### Task description:
Where a line in the listing contains the string "only", copy that line out.

### Information supplied:
···

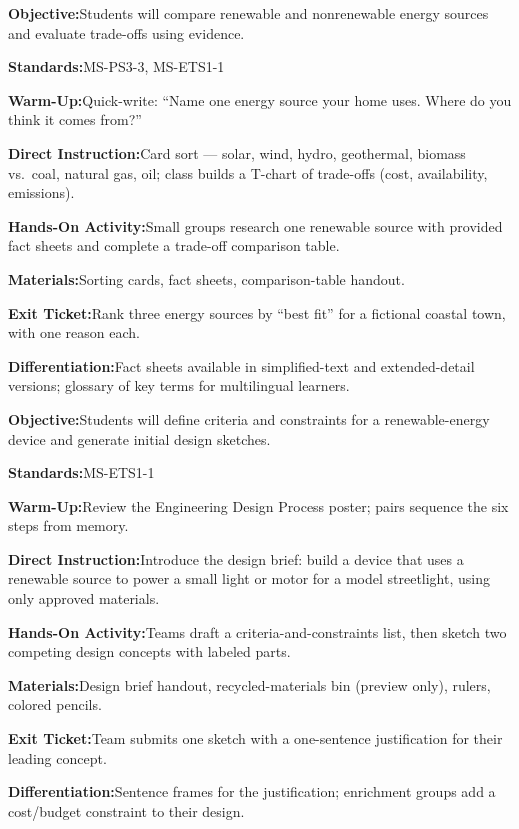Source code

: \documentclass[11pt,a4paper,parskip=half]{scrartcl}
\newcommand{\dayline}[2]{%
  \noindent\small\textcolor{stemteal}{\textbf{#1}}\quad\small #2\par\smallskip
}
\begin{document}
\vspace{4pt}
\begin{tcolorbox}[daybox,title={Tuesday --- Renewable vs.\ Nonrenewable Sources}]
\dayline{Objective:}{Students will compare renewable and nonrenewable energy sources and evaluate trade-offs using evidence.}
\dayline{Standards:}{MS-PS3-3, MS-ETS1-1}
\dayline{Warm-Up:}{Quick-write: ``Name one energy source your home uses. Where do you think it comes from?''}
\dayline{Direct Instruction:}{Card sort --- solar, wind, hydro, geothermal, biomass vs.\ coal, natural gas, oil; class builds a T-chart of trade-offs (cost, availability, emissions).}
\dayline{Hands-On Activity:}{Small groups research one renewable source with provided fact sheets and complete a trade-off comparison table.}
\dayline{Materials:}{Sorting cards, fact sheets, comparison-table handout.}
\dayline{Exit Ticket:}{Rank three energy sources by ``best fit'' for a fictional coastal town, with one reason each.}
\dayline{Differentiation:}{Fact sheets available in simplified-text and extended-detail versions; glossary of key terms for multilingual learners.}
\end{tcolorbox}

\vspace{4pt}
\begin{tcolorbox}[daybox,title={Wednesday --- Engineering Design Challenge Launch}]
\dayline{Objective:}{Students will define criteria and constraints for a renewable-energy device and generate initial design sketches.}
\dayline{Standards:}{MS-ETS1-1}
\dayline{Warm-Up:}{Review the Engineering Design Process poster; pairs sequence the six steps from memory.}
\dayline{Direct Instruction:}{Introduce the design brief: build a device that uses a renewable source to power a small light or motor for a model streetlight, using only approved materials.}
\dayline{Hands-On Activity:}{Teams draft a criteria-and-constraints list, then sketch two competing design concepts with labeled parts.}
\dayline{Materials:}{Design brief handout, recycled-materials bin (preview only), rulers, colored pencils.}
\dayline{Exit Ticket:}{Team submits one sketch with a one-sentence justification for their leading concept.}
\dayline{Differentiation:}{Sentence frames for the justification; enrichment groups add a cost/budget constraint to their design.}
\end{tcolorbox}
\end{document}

···

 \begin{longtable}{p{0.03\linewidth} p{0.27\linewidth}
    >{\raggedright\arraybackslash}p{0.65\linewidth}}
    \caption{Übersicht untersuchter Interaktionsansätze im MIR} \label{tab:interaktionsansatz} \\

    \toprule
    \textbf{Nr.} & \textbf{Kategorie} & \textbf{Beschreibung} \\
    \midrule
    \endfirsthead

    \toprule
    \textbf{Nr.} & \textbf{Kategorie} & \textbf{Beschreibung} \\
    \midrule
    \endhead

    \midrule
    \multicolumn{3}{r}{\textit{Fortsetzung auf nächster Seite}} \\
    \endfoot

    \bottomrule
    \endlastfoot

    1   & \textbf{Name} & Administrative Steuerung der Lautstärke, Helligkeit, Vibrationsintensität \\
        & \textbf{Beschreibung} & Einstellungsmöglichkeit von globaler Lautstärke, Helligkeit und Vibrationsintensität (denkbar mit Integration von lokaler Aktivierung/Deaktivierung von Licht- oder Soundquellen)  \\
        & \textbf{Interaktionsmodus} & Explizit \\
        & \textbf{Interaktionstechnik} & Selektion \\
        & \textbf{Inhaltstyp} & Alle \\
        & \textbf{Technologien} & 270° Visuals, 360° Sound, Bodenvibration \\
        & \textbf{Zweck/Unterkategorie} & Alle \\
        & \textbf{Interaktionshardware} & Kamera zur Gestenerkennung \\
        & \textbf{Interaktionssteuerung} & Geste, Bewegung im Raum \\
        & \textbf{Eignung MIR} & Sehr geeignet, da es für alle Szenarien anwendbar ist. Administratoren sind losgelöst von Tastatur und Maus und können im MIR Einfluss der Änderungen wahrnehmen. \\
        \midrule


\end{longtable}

···

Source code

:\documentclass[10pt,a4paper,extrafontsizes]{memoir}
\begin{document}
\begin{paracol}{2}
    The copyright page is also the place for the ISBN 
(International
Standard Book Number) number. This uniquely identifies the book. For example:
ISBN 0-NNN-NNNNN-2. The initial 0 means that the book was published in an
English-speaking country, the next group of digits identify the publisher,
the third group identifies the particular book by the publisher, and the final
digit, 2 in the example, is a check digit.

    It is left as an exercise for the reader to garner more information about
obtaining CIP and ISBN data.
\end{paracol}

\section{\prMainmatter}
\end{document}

···

### Solution:
\dayline{Direct Instruction:}{Introduce the design brief: build a device that uses a renewable source to power a small light or motor for a model streetlight, using only approved materials.}
\dayline{Materials:}{Design brief handout, recycled-materials bin (preview only), rulers, colored pencils.}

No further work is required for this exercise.